◆ Exercise details ◆
For the string "Analysis", find every matching line in the records and copy it.

◆ Recorded data ◆
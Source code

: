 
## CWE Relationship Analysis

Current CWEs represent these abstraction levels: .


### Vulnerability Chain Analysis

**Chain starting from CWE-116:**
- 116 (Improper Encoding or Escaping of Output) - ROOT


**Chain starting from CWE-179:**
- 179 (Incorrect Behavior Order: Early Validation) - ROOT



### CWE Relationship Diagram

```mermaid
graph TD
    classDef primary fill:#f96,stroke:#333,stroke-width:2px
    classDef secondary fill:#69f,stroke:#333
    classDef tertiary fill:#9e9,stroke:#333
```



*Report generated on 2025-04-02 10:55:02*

==

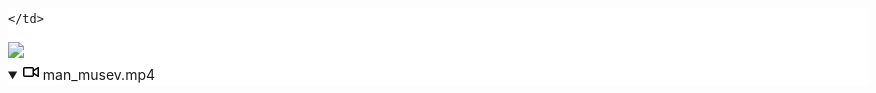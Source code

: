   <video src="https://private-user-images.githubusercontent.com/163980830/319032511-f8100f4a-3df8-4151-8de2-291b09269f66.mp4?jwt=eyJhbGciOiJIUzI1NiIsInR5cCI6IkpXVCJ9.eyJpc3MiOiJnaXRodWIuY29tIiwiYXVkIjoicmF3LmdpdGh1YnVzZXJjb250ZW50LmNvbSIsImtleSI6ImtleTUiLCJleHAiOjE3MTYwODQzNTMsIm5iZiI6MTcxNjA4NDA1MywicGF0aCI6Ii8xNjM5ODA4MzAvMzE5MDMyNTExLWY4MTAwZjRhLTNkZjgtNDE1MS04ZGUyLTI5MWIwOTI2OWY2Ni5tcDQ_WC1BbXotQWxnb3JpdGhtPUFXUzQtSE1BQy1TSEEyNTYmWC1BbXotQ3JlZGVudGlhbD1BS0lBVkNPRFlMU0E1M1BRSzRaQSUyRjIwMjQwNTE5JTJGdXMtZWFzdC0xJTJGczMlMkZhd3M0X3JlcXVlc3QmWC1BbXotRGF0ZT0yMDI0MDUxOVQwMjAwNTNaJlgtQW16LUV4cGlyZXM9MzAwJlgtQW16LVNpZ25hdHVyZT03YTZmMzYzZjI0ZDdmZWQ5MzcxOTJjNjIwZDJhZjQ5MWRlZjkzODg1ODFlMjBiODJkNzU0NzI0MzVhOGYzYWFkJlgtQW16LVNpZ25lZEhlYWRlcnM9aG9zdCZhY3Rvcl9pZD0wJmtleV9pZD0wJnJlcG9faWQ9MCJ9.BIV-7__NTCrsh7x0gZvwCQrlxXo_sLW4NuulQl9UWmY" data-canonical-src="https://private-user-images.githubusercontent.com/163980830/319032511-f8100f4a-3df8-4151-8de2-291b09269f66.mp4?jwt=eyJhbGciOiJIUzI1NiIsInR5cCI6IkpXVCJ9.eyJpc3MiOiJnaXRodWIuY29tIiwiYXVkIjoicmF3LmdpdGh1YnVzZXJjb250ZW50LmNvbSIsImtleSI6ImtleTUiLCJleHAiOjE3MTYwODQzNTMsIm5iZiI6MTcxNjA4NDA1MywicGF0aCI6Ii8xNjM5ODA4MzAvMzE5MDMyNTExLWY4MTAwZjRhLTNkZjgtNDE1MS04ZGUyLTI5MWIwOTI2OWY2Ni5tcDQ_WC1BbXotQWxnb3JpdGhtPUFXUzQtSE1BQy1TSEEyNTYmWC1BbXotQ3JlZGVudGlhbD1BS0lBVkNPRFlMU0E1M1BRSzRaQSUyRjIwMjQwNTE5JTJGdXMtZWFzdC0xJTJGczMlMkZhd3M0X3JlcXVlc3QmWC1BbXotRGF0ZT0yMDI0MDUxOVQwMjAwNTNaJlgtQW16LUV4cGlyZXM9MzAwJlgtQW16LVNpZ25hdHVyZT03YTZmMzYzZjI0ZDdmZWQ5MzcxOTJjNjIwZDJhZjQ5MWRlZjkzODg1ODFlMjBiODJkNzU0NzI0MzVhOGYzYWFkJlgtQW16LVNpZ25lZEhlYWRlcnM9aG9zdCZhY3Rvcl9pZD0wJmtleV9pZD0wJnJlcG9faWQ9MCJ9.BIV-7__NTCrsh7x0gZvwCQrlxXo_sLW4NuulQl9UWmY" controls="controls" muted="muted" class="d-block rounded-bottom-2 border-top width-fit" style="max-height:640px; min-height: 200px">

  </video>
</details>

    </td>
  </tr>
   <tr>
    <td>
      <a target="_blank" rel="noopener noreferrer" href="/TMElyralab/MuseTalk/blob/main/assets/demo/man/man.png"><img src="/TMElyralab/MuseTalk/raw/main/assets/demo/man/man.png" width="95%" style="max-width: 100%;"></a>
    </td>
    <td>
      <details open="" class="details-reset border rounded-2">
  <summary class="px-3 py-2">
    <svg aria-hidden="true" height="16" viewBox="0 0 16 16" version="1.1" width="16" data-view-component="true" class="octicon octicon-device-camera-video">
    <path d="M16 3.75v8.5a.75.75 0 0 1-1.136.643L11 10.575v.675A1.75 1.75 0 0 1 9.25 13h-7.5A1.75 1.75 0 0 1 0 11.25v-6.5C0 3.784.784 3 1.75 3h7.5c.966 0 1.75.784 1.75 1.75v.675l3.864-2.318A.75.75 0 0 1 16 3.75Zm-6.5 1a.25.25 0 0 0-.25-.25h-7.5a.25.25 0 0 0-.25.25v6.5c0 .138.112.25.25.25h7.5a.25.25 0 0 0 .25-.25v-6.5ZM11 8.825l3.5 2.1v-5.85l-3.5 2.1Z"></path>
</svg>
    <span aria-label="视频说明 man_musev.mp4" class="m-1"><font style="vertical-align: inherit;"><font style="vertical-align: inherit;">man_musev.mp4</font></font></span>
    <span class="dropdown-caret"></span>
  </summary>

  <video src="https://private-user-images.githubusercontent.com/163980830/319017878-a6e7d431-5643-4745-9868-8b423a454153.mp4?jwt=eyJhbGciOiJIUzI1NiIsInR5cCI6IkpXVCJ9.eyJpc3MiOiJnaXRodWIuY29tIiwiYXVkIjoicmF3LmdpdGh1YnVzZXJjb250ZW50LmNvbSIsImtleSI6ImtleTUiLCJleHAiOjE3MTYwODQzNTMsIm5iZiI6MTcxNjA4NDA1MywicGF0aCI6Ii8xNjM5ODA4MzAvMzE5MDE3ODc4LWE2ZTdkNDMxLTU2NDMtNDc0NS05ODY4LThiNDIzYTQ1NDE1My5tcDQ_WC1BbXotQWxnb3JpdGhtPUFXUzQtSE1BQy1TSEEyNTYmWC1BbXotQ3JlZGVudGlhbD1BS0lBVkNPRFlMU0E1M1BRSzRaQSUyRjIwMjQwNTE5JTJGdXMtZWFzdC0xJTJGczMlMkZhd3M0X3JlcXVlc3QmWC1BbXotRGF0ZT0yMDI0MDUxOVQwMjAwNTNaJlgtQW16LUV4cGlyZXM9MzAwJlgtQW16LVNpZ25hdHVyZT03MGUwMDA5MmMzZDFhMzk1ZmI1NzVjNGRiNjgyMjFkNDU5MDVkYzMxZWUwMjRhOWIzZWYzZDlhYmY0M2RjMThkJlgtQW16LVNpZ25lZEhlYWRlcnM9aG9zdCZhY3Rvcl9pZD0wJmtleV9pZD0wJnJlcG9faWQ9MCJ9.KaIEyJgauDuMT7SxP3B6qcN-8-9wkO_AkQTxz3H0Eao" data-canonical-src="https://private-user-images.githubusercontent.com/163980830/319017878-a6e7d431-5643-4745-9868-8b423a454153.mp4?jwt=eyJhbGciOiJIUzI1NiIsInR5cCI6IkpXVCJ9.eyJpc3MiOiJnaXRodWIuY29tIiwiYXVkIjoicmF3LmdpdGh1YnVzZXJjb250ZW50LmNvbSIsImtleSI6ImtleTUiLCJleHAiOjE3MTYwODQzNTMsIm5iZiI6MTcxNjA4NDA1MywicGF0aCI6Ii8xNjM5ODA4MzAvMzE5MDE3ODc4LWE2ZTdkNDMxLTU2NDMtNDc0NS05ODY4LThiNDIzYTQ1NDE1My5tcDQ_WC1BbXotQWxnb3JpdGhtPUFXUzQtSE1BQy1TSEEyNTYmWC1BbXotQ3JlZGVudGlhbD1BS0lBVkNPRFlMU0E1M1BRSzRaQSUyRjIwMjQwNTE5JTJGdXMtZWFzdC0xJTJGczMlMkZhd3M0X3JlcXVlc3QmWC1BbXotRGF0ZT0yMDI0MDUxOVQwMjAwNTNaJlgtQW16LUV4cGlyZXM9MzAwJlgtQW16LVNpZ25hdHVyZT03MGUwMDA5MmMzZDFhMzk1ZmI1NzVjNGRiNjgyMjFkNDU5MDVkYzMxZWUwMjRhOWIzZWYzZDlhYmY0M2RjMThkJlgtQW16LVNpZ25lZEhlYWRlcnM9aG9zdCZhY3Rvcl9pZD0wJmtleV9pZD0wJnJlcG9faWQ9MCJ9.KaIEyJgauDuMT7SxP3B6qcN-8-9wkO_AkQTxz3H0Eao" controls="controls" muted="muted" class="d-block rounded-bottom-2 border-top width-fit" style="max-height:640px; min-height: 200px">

◆ Problem solution ◆
## CWE Relationship Analysis
### Vulnerability Chain Analysis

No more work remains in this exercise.